Molecular dynamics simulations about isotope fractionation of methane in shale nanopores

Methane isotope gas fractionation is an interesting topic during pressure depletion process. In this study, molecular dynamics (MD) simulations were conducted to investigate transport characteristics of isotopologues ((CH4)-C-12 and (CH4)-C-13) in 2 nm and 6.8 nm diameter carbon nanotubes (CNT) at temperature of 353 K. Pressure differential (4p) are set to be 6, 7, 8, 9, and 10 MPa for 2 nm pore, and 1, 3, 4, 5, and 6 MPa for 6.8 nm pore, respectively. In this regard, isotopologues flow derived by pressure differential were simulated in both pores. The simulation results showed that transport diffusion coefficient ratio of (CH4)-C-13 to (CH4)-C-12 (D*/D) exhibited different variation trends as pressure dropped. Gas became "light" (D*/D decreased) first at the beginning and then it became "heavy" (D*/D increased) toward the end, which was coincident with the experimental results. Our analysis manifested that (CH4)-C-13 with a stronger adsorption affinity had a lower desorption rate, indicating that more (CH4)-C-13 molecules were accumulated in adsorption layers and free state gas were enriched in (CH4)-C-12, which resulted in the evident fractionation at the early gas desorption stage.

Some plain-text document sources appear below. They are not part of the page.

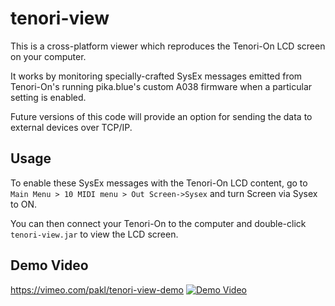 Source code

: # tenori-view

This is a cross-platform viewer which reproduces the Tenori-On LCD screen on your computer.

It works by monitoring specially-crafted SysEx messages emitted from Tenori-On's running pika.blue's custom A038 firmware when a particular setting is enabled.

Future versions of this code will provide an option for sending the data to external devices over TCP/IP.

## Usage

To enable these SysEx messages with the Tenori-On LCD content, go to `Main Menu > 10 MIDI menu > Out Screen->Sysex` and turn Screen via Sysex to ON.

You can then connect your Tenori-On to the computer and double-click `tenori-view.jar` to view the LCD screen.

## Demo Video

https://vimeo.com/pakl/tenori-view-demo
[![Demo Video](https://pakl.net/serve/tenori-view-demo-video-icon.png)](https://vimeo.com/pakl/tenori-view-demo "Demo video - Click to Watch!")

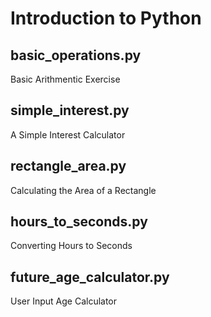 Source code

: # Introduction to Python

## basic_operations.py
Basic Arithmentic Exercise

## simple_interest.py
A Simple Interest Calculator

## rectangle_area.py
Calculating the Area of a Rectangle

## hours_to_seconds.py
Converting Hours to Seconds

## future_age_calculator.py
User Input Age Calculator
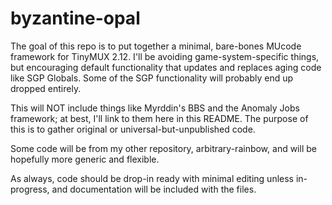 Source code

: # byzantine-opal

The goal of this repo is to put together a minimal, bare-bones MUcode framework for TinyMUX 2.12. I'll be avoiding game-system-specific things, but encouraging default functionality that updates and replaces aging code like SGP Globals. Some of the SGP functionality will probably end up dropped entirely.

This will NOT include things like Myrddin's BBS and the Anomaly Jobs framework; at best, I'll link to them here in this README. The purpose of this is to gather original or universal-but-unpublished code.

Some code will be from my other repository, arbitrary-rainbow, and will be hopefully more generic and flexible.

As always, code should be drop-in ready with minimal editing unless in-progress, and documentation will be included with the files.

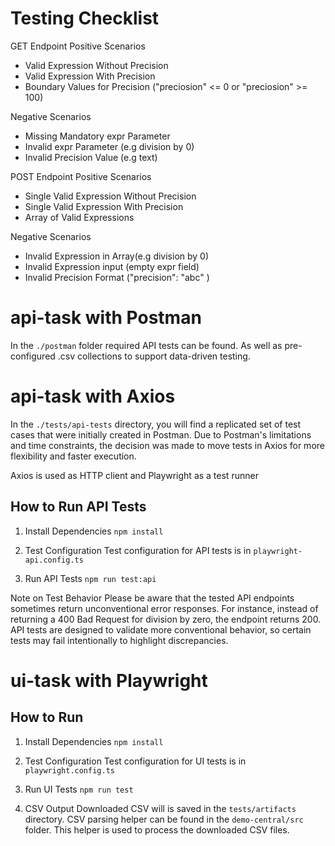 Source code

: # Testing Checklist

GET Endpoint
Positive Scenarios
 - Valid Expression Without Precision
 - Valid Expression With Precision
 - Boundary Values for Precision ("preciosion" <= 0 or "preciosion" >= 100)

Negative Scenarios
 - Missing Mandatory expr Parameter 
 - Invalid expr Parameter (e.g division by 0)
 - Invalid Precision Value (e.g text)

POST Endpoint
Positive Scenarios
 - Single Valid Expression Without Precision
 - Single Valid Expression With Precision
 - Array of Valid Expressions

Negative Scenarios
 - Invalid Expression in Array(e.g division by 0)
 - Invalid Expression input (empty expr field)
 - Invalid Precision Format ("precision": "abc" )

# api-task with Postman
In the `./postman` folder required API tests can be found. As well as pre-configured .csv collections to support data-driven testing.

# api-task with Axios 
In the `./tests/api-tests` directory, you will find a replicated set of test cases that were initially created in Postman. Due to Postman's limitations and time constraints, the decision was made to move tests in Axios for more flexibility and faster execution.

Axios is used as HTTP client and Playwright as a test runner

## How to Run API Tests

1. Install Dependencies
`npm install`

2. Test Configuration
Test configuration for API tests is in `playwright-api.config.ts`

3. Run API Tests
`npm run test:api`

Note on Test Behavior
Please be aware that the tested API endpoints sometimes return unconventional error responses. For instance, instead of returning a 400 Bad Request for division by zero, the endpoint returns 200. API tests are designed to validate more conventional behavior, so certain tests may fail intentionally to highlight discrepancies.

# ui-task with Playwright 

## How to Run

1. Install Dependencies
`npm install`

2. Test Configuration
Test configuration for UI tests is in `playwright.config.ts`

3. Run UI Tests
`npm run test`

4. CSV Output
Downloaded CSV will is saved in the `tests/artifacts` directory. CSV parsing helper can be found in the `demo-central/src` folder. This helper is used to process the downloaded CSV files.  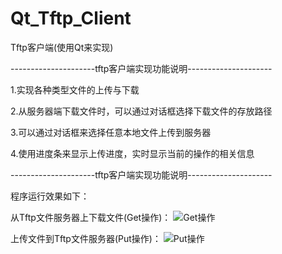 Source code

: # Qt_Tftp_Client
Tftp客户端(使用Qt来实现)


---------------------tftp客户端实现功能说明---------------------

 1.实现各种类型文件的上传与下载
 
 2.从服务器端下载文件时，可以通过对话框选择下载文件的存放路径
 
 3.可以通过对话框来选择任意本地文件上传到服务器
 
 4.使用进度条来显示上传进度，实时显示当前的操作的相关信息
 
 ---------------------tftp客户端实现功能说明---------------------
 
 程序运行效果如下：
 
 从Tftp文件服务器上下载文件(Get操作)：
 ![Get操作](https://github.com/liufushihai/Qt_Tftp_Client/blob/master/Images/get%E6%93%8D%E4%BD%9C.gif)
 
 上传文件到Tftp文件服务器(Put操作)：
 ![Put操作](https://github.com/liufushihai/Qt_Tftp_Client/blob/master/Images/put%E6%93%8D%E4%BD%9C.gif)
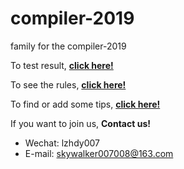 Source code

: # compiler-2019
family for the compiler-2019

To test result, [**click here!**](https://www.diffchecker.com/)

To see the rules, [**click here!**](rule.md)

To find or add some tips, [**click here!**](tips.md)

If you want to join us, **Contact us!**
+ Wechat: lzhdy007
+ E-mail: skywalker007008@163.com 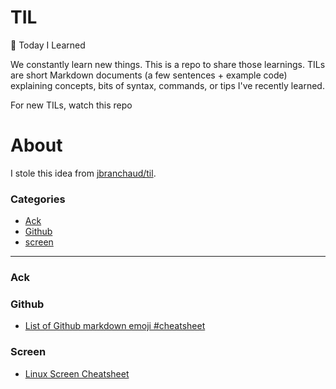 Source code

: # TIL
:memo: Today I Learned

We constantly learn new things. This is a repo to share those learnings. TILs are short Markdown documents (a few sentences + example code) explaining concepts, bits of syntax, commands, or tips I've recently learned.

For new TILs, watch this repo

# About

I stole this idea from [jbranchaud/til](https://github.com/jbranchaud/til).

### Categories

* [Ack](#ack)
* [Github](#github)
* [screen](#screen)


---

### Ack

### Github

- [List of Github markdown emoji #cheatsheet](github/github-markdown-emoji-cheatsheet.md)

### Screen
- [Linux Screen Cheatsheet](screen/linux-screen-cheatsheet.md)
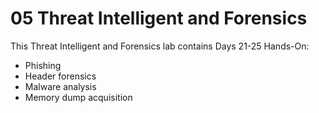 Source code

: # 05 Threat Intelligent and Forensics
This Threat Intelligent and Forensics lab contains Days 21-25 Hands-On:
- Phishing
- Header forensics
- Malware analysis
- Memory dump acquisition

As pressure dropped further, more (CH4)-C-13 molecules were triggered to desorb from pore surfaces and became free state gas, which made production gas be enriched in (CH4)-C-13 and fractionation correspondingly became less evident. Moreover, fractionation was obvious in smaller pores as gas transport shifted to high Knudsen (Kn) flow. Our simulation result bridges the nano-scaled isotope gas transport in porous medium with the reservoir engineering.